An alpha-particle of mass m suffers `1`-dimentinal eleastic collision with a nucleus at rest of unknown mass. It is scattered directly backwards losing `64%` of its initial kinetic energy. The mass of the nucleus is :

To solve the problem, we will follow these steps: ### Step 1: Understand the problem We have an alpha particle of mass \( m \) colliding elastically with a nucleus of unknown mass \( M \) that is initially at rest. After the collision, the alpha particle is scattered directly backward and loses 64% of its initial kinetic energy. ### Step 2: Determine the initial kinetic energy of the alpha particle The initial kinetic energy \( KE_i \) of the alpha particle is given by: \[ KE_i = \frac{1}{2} m u^2 \] where \( u \) is the initial velocity of the alpha particle. ### Step 3: Calculate the final kinetic energy of the alpha particle Since the alpha particle loses 64% of its kinetic energy, it retains 36% of its initial kinetic energy: \[ KE_f = 0.36 \times KE_i = 0.36 \times \frac{1}{2} m u^2 \] ### Step 4: Express the final kinetic energy in terms of the final velocity Let \( v_1 \) be the final velocity of the alpha particle after the collision. The final kinetic energy can also be expressed as: \[ KE_f = \frac{1}{2} m v_1^2 \] Setting the two expressions for \( KE_f \) equal gives: \[ \frac{1}{2} m v_1^2 = 0.36 \times \frac{1}{2} m u^2 \] We can cancel \( \frac{1}{2} m \) from both sides (assuming \( m \neq 0 \)): \[ v_1^2 = 0.36 u^2 \] Taking the square root: \[ v_1 = 0.6 u \] ### Step 5: Apply conservation of momentum Before the collision, the total momentum is: \[ p_i = mu + 0 = mu \] After the collision, the momentum is: \[ p_f = -m v_1 + M v_2 \] where \( v_2 \) is the velocity of the nucleus after the collision.
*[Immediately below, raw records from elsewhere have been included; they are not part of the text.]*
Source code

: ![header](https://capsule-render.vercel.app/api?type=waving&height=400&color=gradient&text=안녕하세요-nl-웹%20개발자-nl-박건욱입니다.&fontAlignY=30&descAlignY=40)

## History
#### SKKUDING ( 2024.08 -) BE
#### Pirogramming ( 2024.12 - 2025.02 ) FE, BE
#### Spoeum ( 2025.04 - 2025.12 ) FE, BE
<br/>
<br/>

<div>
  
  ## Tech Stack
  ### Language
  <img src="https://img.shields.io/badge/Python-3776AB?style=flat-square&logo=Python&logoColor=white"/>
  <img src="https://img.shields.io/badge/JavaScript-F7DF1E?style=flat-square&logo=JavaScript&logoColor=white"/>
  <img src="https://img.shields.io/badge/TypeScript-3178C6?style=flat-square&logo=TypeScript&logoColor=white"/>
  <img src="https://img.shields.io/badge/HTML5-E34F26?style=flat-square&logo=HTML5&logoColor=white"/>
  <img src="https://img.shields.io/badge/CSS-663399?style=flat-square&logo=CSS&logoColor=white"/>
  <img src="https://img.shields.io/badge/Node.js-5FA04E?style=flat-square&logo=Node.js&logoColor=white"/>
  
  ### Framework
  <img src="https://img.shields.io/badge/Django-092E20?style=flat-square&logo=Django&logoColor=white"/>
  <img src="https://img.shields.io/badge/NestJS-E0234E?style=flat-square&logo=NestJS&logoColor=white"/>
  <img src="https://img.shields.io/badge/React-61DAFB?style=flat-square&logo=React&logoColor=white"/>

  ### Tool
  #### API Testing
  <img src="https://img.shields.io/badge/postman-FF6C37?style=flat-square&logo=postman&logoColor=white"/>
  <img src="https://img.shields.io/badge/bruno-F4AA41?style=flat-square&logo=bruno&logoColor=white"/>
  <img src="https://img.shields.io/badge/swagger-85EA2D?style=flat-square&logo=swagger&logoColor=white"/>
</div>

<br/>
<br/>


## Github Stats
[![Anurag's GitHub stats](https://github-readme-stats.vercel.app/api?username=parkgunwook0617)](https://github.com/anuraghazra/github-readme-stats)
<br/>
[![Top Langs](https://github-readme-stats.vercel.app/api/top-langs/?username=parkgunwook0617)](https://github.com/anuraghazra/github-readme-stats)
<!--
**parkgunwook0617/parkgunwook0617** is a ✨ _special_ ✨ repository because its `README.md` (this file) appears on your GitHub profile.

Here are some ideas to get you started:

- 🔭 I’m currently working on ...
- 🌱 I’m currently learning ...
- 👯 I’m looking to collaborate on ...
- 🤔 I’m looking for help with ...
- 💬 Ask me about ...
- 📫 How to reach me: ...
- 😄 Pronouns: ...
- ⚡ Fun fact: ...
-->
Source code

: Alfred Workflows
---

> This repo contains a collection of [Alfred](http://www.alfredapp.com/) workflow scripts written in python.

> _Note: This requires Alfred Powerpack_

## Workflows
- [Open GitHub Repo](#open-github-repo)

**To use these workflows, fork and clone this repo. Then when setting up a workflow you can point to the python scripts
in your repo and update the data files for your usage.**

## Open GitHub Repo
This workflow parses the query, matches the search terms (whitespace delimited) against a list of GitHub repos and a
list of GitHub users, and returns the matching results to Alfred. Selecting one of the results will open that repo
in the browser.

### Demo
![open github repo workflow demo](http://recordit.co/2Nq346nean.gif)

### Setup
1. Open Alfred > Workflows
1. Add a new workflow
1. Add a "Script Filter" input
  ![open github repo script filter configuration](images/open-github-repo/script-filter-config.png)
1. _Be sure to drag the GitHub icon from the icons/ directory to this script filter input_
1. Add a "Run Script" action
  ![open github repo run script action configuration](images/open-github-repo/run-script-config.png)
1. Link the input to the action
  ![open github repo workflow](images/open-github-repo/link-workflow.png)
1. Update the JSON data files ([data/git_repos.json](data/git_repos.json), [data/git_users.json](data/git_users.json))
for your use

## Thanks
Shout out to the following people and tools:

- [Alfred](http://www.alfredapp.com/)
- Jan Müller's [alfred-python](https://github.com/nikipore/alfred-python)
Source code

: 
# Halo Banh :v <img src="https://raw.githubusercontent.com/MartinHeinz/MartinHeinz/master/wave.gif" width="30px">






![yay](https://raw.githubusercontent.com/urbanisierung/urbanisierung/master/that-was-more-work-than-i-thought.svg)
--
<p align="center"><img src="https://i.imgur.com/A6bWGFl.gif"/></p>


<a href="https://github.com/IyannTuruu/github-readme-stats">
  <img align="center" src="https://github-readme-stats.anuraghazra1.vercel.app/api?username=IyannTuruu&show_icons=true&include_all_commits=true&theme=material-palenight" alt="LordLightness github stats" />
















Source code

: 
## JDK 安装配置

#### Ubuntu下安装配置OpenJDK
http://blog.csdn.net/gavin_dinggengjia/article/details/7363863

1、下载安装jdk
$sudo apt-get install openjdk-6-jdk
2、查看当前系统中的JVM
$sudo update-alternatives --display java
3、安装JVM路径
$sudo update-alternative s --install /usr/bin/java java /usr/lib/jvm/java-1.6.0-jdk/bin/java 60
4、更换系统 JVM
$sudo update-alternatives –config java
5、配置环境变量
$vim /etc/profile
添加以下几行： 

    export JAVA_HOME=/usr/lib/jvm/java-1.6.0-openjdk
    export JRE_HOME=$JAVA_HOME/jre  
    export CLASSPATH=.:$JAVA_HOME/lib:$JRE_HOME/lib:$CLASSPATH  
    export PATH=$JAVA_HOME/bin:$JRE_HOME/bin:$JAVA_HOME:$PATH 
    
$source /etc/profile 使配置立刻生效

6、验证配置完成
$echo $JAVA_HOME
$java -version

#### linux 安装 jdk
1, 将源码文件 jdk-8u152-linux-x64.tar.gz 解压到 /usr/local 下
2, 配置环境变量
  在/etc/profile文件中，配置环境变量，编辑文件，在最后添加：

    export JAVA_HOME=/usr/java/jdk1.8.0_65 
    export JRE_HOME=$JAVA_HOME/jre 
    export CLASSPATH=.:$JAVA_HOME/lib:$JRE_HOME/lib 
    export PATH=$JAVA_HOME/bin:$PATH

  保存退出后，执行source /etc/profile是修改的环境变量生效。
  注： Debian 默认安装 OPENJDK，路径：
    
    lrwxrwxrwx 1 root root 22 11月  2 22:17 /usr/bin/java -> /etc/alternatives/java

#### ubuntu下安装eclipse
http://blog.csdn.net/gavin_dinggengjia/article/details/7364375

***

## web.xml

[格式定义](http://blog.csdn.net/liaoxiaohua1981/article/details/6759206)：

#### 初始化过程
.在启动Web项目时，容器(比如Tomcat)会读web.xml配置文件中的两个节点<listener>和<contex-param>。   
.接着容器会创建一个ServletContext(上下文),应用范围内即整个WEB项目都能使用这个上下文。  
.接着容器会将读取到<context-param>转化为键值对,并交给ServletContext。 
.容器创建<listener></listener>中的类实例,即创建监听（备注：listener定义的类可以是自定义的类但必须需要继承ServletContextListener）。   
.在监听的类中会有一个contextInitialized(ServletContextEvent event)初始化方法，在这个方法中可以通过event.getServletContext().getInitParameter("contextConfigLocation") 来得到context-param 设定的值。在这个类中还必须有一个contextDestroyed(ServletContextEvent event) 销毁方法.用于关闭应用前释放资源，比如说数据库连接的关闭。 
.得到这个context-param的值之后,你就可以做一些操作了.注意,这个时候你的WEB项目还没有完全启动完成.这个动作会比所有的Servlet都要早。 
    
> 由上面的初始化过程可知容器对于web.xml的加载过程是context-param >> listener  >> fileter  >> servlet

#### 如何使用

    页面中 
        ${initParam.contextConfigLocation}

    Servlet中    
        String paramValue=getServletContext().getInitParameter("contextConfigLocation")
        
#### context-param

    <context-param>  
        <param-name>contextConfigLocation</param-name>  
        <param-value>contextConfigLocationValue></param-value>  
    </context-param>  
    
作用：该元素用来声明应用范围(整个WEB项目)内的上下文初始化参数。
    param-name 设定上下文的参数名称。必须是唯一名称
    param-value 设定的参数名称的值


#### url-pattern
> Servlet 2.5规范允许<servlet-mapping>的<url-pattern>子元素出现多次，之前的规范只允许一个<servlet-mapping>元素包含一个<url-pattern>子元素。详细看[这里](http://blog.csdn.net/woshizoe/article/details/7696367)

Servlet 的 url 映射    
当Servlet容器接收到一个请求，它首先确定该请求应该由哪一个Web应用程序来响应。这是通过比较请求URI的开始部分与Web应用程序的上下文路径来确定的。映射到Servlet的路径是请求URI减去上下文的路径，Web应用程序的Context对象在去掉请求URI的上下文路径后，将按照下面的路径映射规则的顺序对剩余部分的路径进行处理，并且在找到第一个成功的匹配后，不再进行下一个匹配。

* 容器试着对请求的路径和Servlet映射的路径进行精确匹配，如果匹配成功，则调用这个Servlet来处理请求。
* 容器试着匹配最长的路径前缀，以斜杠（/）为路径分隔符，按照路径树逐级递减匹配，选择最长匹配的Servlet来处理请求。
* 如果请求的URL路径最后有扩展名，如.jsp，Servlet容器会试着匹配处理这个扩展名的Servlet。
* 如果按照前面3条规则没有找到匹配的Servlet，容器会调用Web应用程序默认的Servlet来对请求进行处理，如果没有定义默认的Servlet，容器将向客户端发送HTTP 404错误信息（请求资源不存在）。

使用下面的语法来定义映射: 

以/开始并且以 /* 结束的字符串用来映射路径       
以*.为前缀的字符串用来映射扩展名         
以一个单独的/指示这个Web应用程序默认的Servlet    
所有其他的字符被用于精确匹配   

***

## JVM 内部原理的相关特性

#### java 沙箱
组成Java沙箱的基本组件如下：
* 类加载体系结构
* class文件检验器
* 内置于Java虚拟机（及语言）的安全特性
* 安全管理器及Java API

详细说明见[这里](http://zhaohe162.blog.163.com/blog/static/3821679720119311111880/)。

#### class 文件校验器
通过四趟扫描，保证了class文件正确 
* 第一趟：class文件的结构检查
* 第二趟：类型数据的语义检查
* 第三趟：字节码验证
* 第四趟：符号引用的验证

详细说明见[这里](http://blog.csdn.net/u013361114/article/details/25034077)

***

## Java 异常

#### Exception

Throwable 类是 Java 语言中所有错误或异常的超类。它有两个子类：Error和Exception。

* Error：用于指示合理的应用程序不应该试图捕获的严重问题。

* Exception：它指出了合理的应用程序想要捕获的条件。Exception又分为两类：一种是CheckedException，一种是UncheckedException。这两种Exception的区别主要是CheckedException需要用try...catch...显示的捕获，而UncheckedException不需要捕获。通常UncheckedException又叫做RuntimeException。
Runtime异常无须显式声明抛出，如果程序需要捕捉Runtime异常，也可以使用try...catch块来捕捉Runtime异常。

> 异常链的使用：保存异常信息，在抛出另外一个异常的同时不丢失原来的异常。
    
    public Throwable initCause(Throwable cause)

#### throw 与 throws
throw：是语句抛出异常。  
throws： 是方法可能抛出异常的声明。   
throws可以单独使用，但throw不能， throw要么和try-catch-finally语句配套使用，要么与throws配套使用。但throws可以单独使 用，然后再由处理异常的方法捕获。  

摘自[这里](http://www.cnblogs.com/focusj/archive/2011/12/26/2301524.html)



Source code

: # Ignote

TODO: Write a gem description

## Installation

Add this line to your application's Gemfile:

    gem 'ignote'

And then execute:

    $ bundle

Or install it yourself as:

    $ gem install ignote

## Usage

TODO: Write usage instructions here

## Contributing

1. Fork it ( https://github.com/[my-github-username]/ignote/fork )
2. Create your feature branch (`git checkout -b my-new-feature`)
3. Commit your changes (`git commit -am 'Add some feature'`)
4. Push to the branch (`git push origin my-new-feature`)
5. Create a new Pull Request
Setting the initial momentum equal to the final momentum gives: \[ mu = -m(0.6u) + Mv_2 \] This simplifies to: \[ mu = -0.6mu + Mv_2 \] Rearranging gives: \[ mu + 0.6mu = Mv_2 \] \[ 1.6mu = Mv_2 \] ### Step 6: Use the coefficient of restitution For elastic collisions, the coefficient of restitution \( e = 1 \) gives us: \[ v_2 + v_1 = u \] Substituting \( v_1 = 0.6u \): \[ v_2 + 0.6u = u \] Solving for \( v_2 \): \[ v_2 = u - 0.6u = 0.4u \] ### Step 7: Substitute \( v_2 \) back into the momentum equation Now we substitute \( v_2 = 0.4u \) back into the momentum equation: \[ 1.6mu = M(0.4u) \] Cancelling \( u \) (assuming \( u \neq 0 \)): \[ 1.6m = 0.4M \] Solving for \( M \): \[ M = \frac{1.6m}{0.4} = 4m \] ### Conclusion The mass of the nucleus is \( 4m \).